Surprisingly, we did not find significant group differences in fiber type-specific (IIa and IIax/IIx) myofiber size. Our findings are not consistent with previous work (11, 34) that has shown significant myofiber atrophy in the SCI vs. AB muscle. For further insight into the distribution and variability of muscle fiber size, we analyzed the frequency distribution of fiber size in both groups. Intervals of 500 μm2 were defined, and the percentage of muscle fibers in each interval was determined for the IIa and IIax/IIx myofibers separately. We were surprised to find populations of extremely large myofibers (>8,000 μm2) in the SCI group. This apparent compensatory hypertrophy in subpopulations of type IIa and IIax/IIx myofibers cannot be explained but likely negated the ability to detect marked atrophy since there was generally a leftward shift in the myofiber size histograms (in SCI vs. AB) for myofibers (<8,000 μm2). The population of enlarged myofibers in SCI warrants further investigation.
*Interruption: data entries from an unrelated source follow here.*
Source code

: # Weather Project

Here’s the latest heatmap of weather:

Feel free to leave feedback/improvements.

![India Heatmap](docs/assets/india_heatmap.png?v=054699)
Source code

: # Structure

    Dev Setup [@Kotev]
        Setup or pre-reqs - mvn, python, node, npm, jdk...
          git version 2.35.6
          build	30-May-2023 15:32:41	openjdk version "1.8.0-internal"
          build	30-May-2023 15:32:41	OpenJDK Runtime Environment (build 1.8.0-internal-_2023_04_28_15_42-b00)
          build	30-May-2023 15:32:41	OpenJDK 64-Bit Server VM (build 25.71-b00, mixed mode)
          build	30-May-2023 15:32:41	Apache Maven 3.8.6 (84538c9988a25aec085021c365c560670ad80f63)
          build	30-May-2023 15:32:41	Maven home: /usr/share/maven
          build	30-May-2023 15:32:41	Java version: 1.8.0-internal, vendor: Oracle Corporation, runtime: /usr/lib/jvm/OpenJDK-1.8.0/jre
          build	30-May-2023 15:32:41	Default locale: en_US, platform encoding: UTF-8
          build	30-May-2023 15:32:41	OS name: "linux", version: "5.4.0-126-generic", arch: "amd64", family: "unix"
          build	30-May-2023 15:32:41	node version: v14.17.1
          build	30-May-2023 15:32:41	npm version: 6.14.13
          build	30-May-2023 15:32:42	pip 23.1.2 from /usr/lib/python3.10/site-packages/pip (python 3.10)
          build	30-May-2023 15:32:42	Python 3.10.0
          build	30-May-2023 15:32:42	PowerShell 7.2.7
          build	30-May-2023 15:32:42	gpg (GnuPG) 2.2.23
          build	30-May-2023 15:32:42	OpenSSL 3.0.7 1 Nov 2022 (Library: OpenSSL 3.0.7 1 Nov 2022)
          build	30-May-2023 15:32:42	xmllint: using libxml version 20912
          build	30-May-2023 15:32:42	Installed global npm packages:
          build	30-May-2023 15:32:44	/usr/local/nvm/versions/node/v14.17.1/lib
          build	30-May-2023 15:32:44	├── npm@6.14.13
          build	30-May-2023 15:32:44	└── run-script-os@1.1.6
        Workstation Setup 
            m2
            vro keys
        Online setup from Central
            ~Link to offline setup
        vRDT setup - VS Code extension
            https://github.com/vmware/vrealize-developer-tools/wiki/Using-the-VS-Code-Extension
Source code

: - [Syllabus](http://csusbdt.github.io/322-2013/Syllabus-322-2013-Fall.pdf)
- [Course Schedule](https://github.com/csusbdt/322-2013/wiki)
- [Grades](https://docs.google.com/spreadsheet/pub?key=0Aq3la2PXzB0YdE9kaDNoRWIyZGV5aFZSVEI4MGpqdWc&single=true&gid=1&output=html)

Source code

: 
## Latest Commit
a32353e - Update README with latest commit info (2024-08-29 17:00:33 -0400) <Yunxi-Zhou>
In conclusion, we found that individuals with long-standing SCI have heightened muscle inflammatory signaling and fibrosis, along with substantial myofiber size heterogeneity, compared with AB individuals. Our collective data suggest that the TWEAK-TWEAK R-NF-κB signaling pathway may be an important mediator of the fibrotic adaptation in paralyzed muscle.
GRANTS
This work was supported by a Veterans Affairs Merit Award (M. M. Bamman), the UAB Center for Exercise Medicine, Department of Physical Medicine and Rehabilitation, 5T32-DK-62710, and the UAB Center for Clinical and Translational Science (UL1-TR-000165).
DISCLOSURES
None of the authors have any conflicts of interest to disclose, financial or otherwise.
AUTHOR CONTRIBUTIONS
C.Y.-F., C.S.B., and M.M.B. conception and design of research; C.Y.-F. and S.T.W. performed experiments; C.Y.-F., R.A.O., and M.M.B. analyzed data; C.Y.-F., C.S.B., N.A.K., M.J.S., A.B.M., R.A.O., and M.M.B. interpreted results of experiments; C.Y.-F. and M.M.B. prepared figures; C.Y.-F. drafted manuscript; C.Y.-F., C.S.B., and M.M.B. edited and revised manuscript; C.Y.-F., C.S.B., N.A.K., M.J.S., S.T.W., A.B.M., R.A.O., and M.M.B. approved final version of manuscript.
ACKNOWLEDGMENTS
We sincerely thank the participants for their tireless dedication and S. C. Tuggle for assistance with project coordination.